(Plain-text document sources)
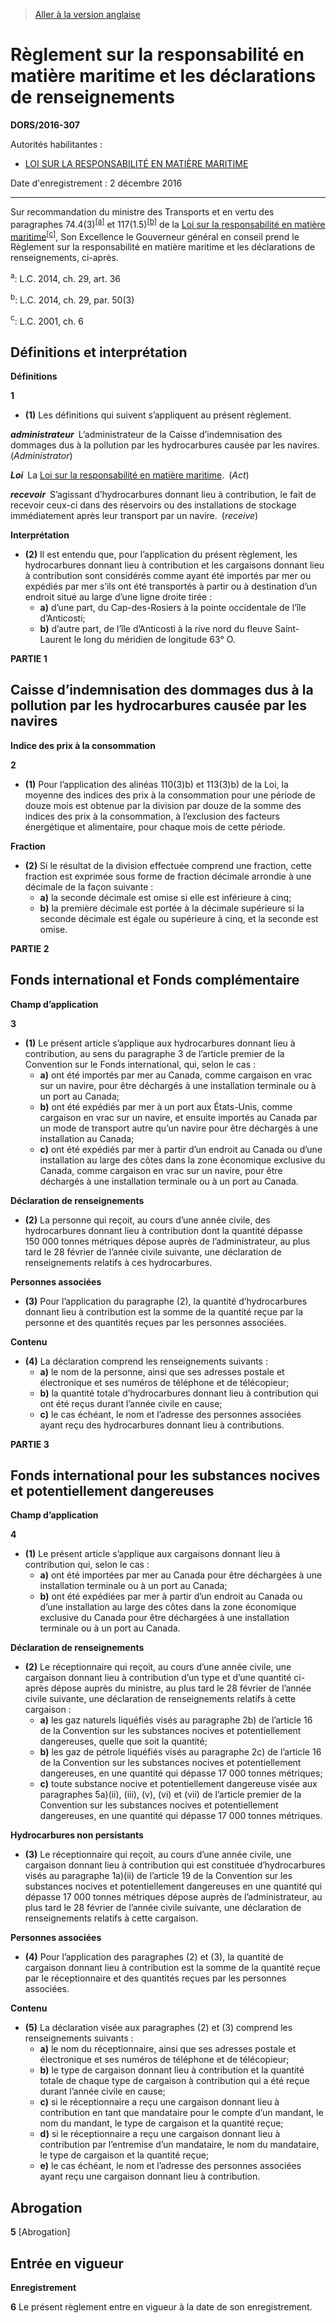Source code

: > [Aller à la version anglaise](/en/Regulations/Statutory%20Orders%20and%20Regulations/2016/307.md)

# Règlement sur la responsabilité en matière maritime et les déclarations de renseignements

**DORS/2016-307**

Autorités habilitantes : 
- [LOI SUR LA RESPONSABILITÉ EN MATIÈRE MARITIME](/fr/Lois/Lois%20du%20Canada/2001/ch.%206.md)

Date d'enregistrement : 2 décembre 2016

----------

Sur recommandation du ministre des Transports et en vertu des paragraphes 74.4(3)<sup><a href='#nbp_5388_hq_15467'>[a]</a></sup> et 117(1.5)<sup><a href='#nbp_5388_hq_15468'>[b]</a></sup> de la [Loi sur la responsabilité en matière maritime](/fr/Lois/Lois%20du%20Canada/2001/ch.%206.md)<sup><a href='#nbp_5388_hq_15469'>[c]</a></sup>, Son Excellence le Gouverneur général en conseil prend le Règlement sur la responsabilité en matière maritime et les déclarations de renseignements, ci-après.

<a name='nbp_5388_hq_15467'><sup>a</sup></a>: L.C. 2014, ch. 29, art. 36<br />

<a name='nbp_5388_hq_15468'><sup>b</sup></a>: L.C. 2014, ch. 29, par. 50(3)<br />

<a name='nbp_5388_hq_15469'><sup>c</sup></a>: L.C. 2001, ch. 6<br />




## Définitions et interprétation



**Définitions**

**1** 

- **(1)** Les définitions qui suivent s’appliquent au présent règlement.

***administrateur*** L’administrateur de la Caisse d’indemnisation des dommages dus à la pollution par les hydrocarbures causée par les navires. (*Administrator*)

***Loi*** La [Loi sur la responsabilité en matière maritime](/fr/Lois/Lois%20du%20Canada/2001/ch.%206.md). (*Act*)

***recevoir*** S’agissant d’hydrocarbures donnant lieu à contribution, le fait de recevoir ceux-ci dans des réservoirs ou des installations de stockage immédiatement après leur transport par un navire. (*receive*)

**Interprétation**

- **(2)** Il est entendu que, pour l’application du présent règlement, les hydrocarbures donnant lieu à contribution et les cargaisons donnant lieu à contribution sont considérés comme ayant été importés par mer ou expédiés par mer s’ils ont été transportés à partir ou à destination d’un endroit situé au large d’une ligne droite tirée :
	- **a)** d’une part, du Cap-des-Rosiers à la pointe occidentale de l’île d’Anticosti;
	- **b)** d’autre part, de l’île d’Anticosti à la rive nord du fleuve Saint-Laurent le long du méridien de longitude 63° O.




**PARTIE 1** 
## Caisse d’indemnisation des dommages dus à la pollution par les hydrocarbures causée par les navires



**Indice des prix à la consommation**

**2** 

- **(1)** Pour l’application des alinéas 110(3)b) et 113(3)b) de la Loi, la moyenne des indices des prix à la consommation pour une période de douze mois est obtenue par la division par douze de la somme des indices des prix à la consommation, à l’exclusion des facteurs énergétique et alimentaire, pour chaque mois de cette période.

**Fraction**

- **(2)** Si le résultat de la division effectuée comprend une fraction, cette fraction est exprimée sous forme de fraction décimale arrondie à une décimale de la façon suivante :
	- **a)** la seconde décimale est omise si elle est inférieure à cinq;
	- **b)** la première décimale est portée à la décimale supérieure si la seconde décimale est égale ou supérieure à cinq, et la seconde est omise.




**PARTIE 2** 
## Fonds international et Fonds complémentaire



**Champ d’application**

**3** 

- **(1)** Le présent article s’applique aux hydrocarbures donnant lieu à contribution, au sens du paragraphe 3 de l’article premier de la Convention sur le Fonds international, qui, selon le cas :
	- **a)** ont été importés par mer au Canada, comme cargaison en vrac sur un navire, pour être déchargés à une installation terminale ou à un port au Canada;
	- **b)** ont été expédiés par mer à un port aux États-Unis, comme cargaison en vrac sur un navire, et ensuite importés au Canada par un mode de transport autre qu’un navire pour être déchargés à une installation au Canada;
	- **c)** ont été expédiés par mer à partir d’un endroit au Canada ou d’une installation au large des côtes dans la zone économique exclusive du Canada, comme cargaison en vrac sur un navire, pour être déchargés à une installation terminale ou à un port au Canada.

**Déclaration de renseignements**

- **(2)** La personne qui reçoit, au cours d’une année civile, des hydrocarbures donnant lieu à contribution dont la quantité dépasse 150 000 tonnes métriques dépose auprès de l’administrateur, au plus tard le 28 février de l’année civile suivante, une déclaration de renseignements relatifs à ces hydrocarbures.

**Personnes associées**

- **(3)** Pour l’application du paragraphe (2), la quantité d’hydrocarbures donnant lieu à contribution est la somme de la quantité reçue par la personne et des quantités reçues par les personnes associées.

**Contenu**

- **(4)** La déclaration comprend les renseignements suivants :
	- **a)** le nom de la personne, ainsi que ses adresses postale et électronique et ses numéros de téléphone et de télécopieur;
	- **b)** la quantité totale d’hydrocarbures donnant lieu à contribution qui ont été reçus durant l’année civile en cause;
	- **c)** le cas échéant, le nom et l’adresse des personnes associées ayant reçu des hydrocarbures donnant lieu à contributions.




**PARTIE 3** 
## Fonds international pour les substances nocives et potentiellement dangereuses



**Champ d’application**

**4** 

- **(1)** Le présent article s’applique aux cargaisons donnant lieu à contribution qui, selon le cas :
	- **a)** ont été importées par mer au Canada pour être déchargées à une installation terminale ou à un port au Canada;
	- **b)** ont été expédiées par mer à partir d’un endroit au Canada ou d’une installation au large des côtes dans la zone économique exclusive du Canada pour être déchargées à une installation terminale ou à un port au Canada.

**Déclaration de renseignements**

- **(2)** Le réceptionnaire qui reçoit, au cours d’une année civile, une cargaison donnant lieu à contribution d’un type et d’une quantité ci-après dépose auprès du ministre, au plus tard le 28 février de l’année civile suivante, une déclaration de renseignements relatifs à cette cargaison :
	- **a)** les gaz naturels liquéfiés visés au paragraphe 2b) de l’article 16 de la Convention sur les substances nocives et potentiellement dangereuses, quelle que soit la quantité;
	- **b)** les gaz de pétrole liquéfiés visés au paragraphe 2c) de l’article 16 de la Convention sur les substances nocives et potentiellement dangereuses, en une quantité qui dépasse 17 000 tonnes métriques;
	- **c)** toute substance nocive et potentiellement dangereuse visée aux paragraphes 5a)(ii), (iii), (v), (vi) et (vii) de l’article premier de la Convention sur les substances nocives et potentiellement dangereuses, en une quantité qui dépasse 17 000 tonnes métriques.

**Hydrocarbures non persistants**

- **(3)** Le réceptionnaire qui reçoit, au cours d’une année civile, une cargaison donnant lieu à contribution qui est constituée d’hydrocarbures visés au paragraphe 1a)(ii) de l’article 19 de la Convention sur les substances nocives et potentiellement dangereuses en une quantité qui dépasse 17 000 tonnes métriques dépose auprès de l’administrateur, au plus tard le 28 février de l’année civile suivante, une déclaration de renseignements relatifs à cette cargaison.

**Personnes associées**

- **(4)** Pour l’application des paragraphes (2) et (3), la quantité de cargaison donnant lieu à contribution est la somme de la quantité reçue par le réceptionnaire et des quantités reçues par les personnes associées.

**Contenu**

- **(5)** La déclaration visée aux paragraphes (2) et (3) comprend les renseignements suivants :
	- **a)** le nom du réceptionnaire, ainsi que ses adresses postale et électronique et ses numéros de téléphone et de télécopieur;
	- **b)** le type de cargaison donnant lieu à contribution et la quantité totale de chaque type de cargaison à contribution qui a été reçue durant l’année civile en cause;
	- **c)** si le réceptionnaire a reçu une cargaison donnant lieu à contribution en tant que mandataire pour le compte d’un mandant, le nom du mandant, le type de cargaison et la quantité reçue;
	- **d)** si le réceptionnaire a reçu une cargaison donnant lieu à contribution par l’entremise d’un mandataire, le nom du mandataire, le type de cargaison et la quantité reçue;
	- **e)** le cas échéant, le nom et l’adresse des personnes associées ayant reçu une cargaison donnant lieu à contribution.




## Abrogation


**5** [Abrogation]




## Entrée en vigueur



**Enregistrement**

**6** Le présent règlement entre en vigueur à la date de son enregistrement.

▸ ABOUT THIS EXERCISE: From the data above, output exactly the lines between the one containing "- **a)** le nom de" and the one containing "- **(1)** Le présent article s’applique aux cargaisons", counting both of them.

▸ RESPONSE AREA:
	- **a)** le nom de la personne, ainsi que ses adresses postale et électronique et ses numéros de téléphone et de télécopieur;
	- **b)** la quantité totale d’hydrocarbures donnant lieu à contribution qui ont été reçus durant l’année civile en cause;
	- **c)** le cas échéant, le nom et l’adresse des personnes associées ayant reçu des hydrocarbures donnant lieu à contributions.




**PARTIE 3** 
## Fonds international pour les substances nocives et potentiellement dangereuses



**Champ d’application**

**4** 

- **(1)** Le présent article s’applique aux cargaisons donnant lieu à contribution qui, selon le cas :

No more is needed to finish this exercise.